I think the answer depends on the filtration. For example, if we consider $A$ with the standard filtration of a finitely generated algebra, then the answer to my question is positive. But I can't think of any counter-example.      
 A: As you suspect, the answer is no. Before getting on to an example, the philosophy is the following: the Rees construction allows one to think of the associated graded algebra as being the special fiber in a flat family of algebras---in some sense, the "worst behaved" member of the family. And if the bad seed is relatively speaking good, all the kids are good. But the converse need not hold in general.

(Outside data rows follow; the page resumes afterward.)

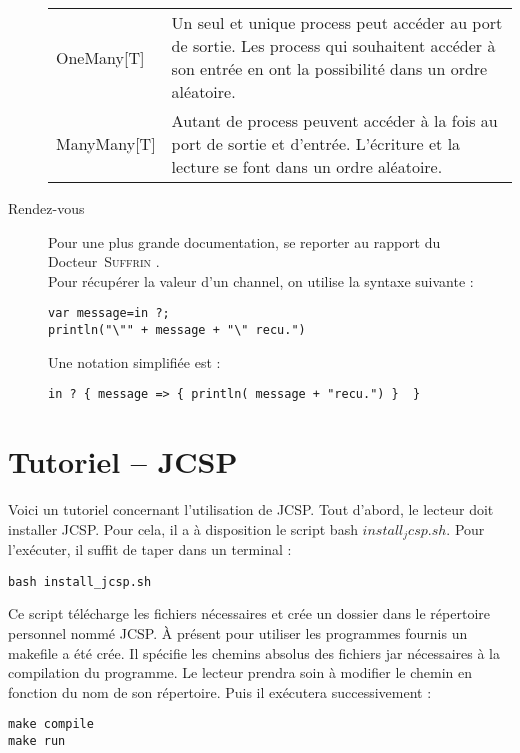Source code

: \documentclass[a4paper,11pt,french]{report}
\begin{document}
\begin{description}
\begin{center}
\begin{tabular}{lp{}}
\textsf{OneMany[T]} & Un seul et unique process peut accéder au port de sortie. Les process qui souhaitent accéder à son entrée en ont la possibilité dans un ordre aléatoire.\\

\textsf{ManyMany[T]} & Autant de process peuvent accéder à la fois au port de sortie et d'entrée. L'écriture et la lecture se font dans un ordre aléatoire.\\
\end{tabular}
\end{center}

\item[Rendez-vous] Pour une plus grande documentation, se reporter au rapport du Docteur~\textsc{Suffrin} \cite{cpa2008-cso}.\\ 
Pour récupérer la valeur d'un \textsf{channel}, on utilise la syntaxe suivante :
\begin{verbatim}
var message=in ?; 
println("\"" + message + "\" recu.")
\end{verbatim}

Une notation simplifiée est :
\begin{verbatim}
in ? { message => { println( message + "recu.") }  }
\end{verbatim}             

\end{description}


\chapter[Tutoriel JCSP]{Tutoriel -- JCSP}

Voici un tutoriel concernant l'utilisation de JCSP. Tout d'abord, le lecteur doit installer JCSP. Pour cela, il a à disposition le script bash $install_jcsp.sh$. Pour l'exécuter, il suffit de taper dans un terminal :

\begin{lstlisting}[frame=trBL]
bash install_jcsp.sh
\end{lstlisting}

Ce script télécharge les fichiers nécessaires et crée un dossier dans le répertoire personnel nommé JCSP. \`A présent pour utiliser les programmes  fournis un makefile a été crée. Il spécifie les chemins absolus des fichiers jar nécessaires à la compilation du programme. Le lecteur prendra soin à modifier le chemin en fonction du nom de son répertoire. Puis il exécutera successivement :

\begin{lstlisting}[frame=trBL]
make compile
make run
\end{lstlisting}
\end{document}

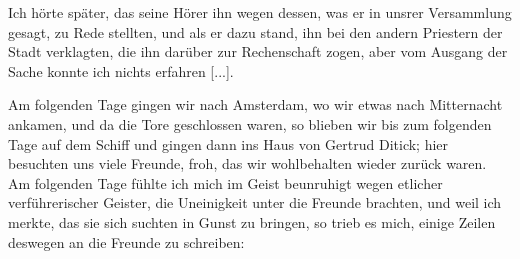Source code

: Ich hörte später, das seine Hörer ihn wegen dessen, was er
in unsrer Versammlung gesagt, zu Rede stellten, und als er dazu
stand, ihn bei den andern Priestern der Stadt verklagten, die ihn
darüber zur Rechenschaft zogen, aber vom Ausgang der Sache
konnte ich nichts erfahren [...].

Am folgenden Tage gingen wir nach Amsterdam, wo wir
etwas nach Mitternacht ankamen, und da die Tore geschlossen
waren, so blieben wir bis zum folgenden Tage auf dem Schiff
und gingen dann ins Haus von Gertrud Ditick; hier besuchten
uns viele Freunde, froh, das wir wohlbehalten wieder zurück
waren. Am folgenden Tage fühlte ich mich im Geist beunruhigt
wegen etlicher verführerischer Geister, die Uneinigkeit unter die
Freunde brachten, und weil ich merkte, das sie sich suchten in Gunst
zu bringen, so trieb es mich, einige Zeilen deswegen an die
Freunde zu schreiben:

Let $A=k[x]$ and define a filtration by setting $F_d(A)$ equal to the set of polynomials of degree at most $2^{d-1}$ (and with $F_0(A)$ the constants). This gives an increasing filtration on $A$ such that the dimension of the $d$th graded piece of the associated graded algebra is $2^{d-2}$. 
Now a commutative finitely generated graded $k$-algebra is a quotient of a polynomial ring in $n$ variables, and the dimension of the $d$th graded piece of a polynomial ring is polynomial in $d$ (given by a certain binomial coefficient). So the associated graded we have constructed is not finitely generated.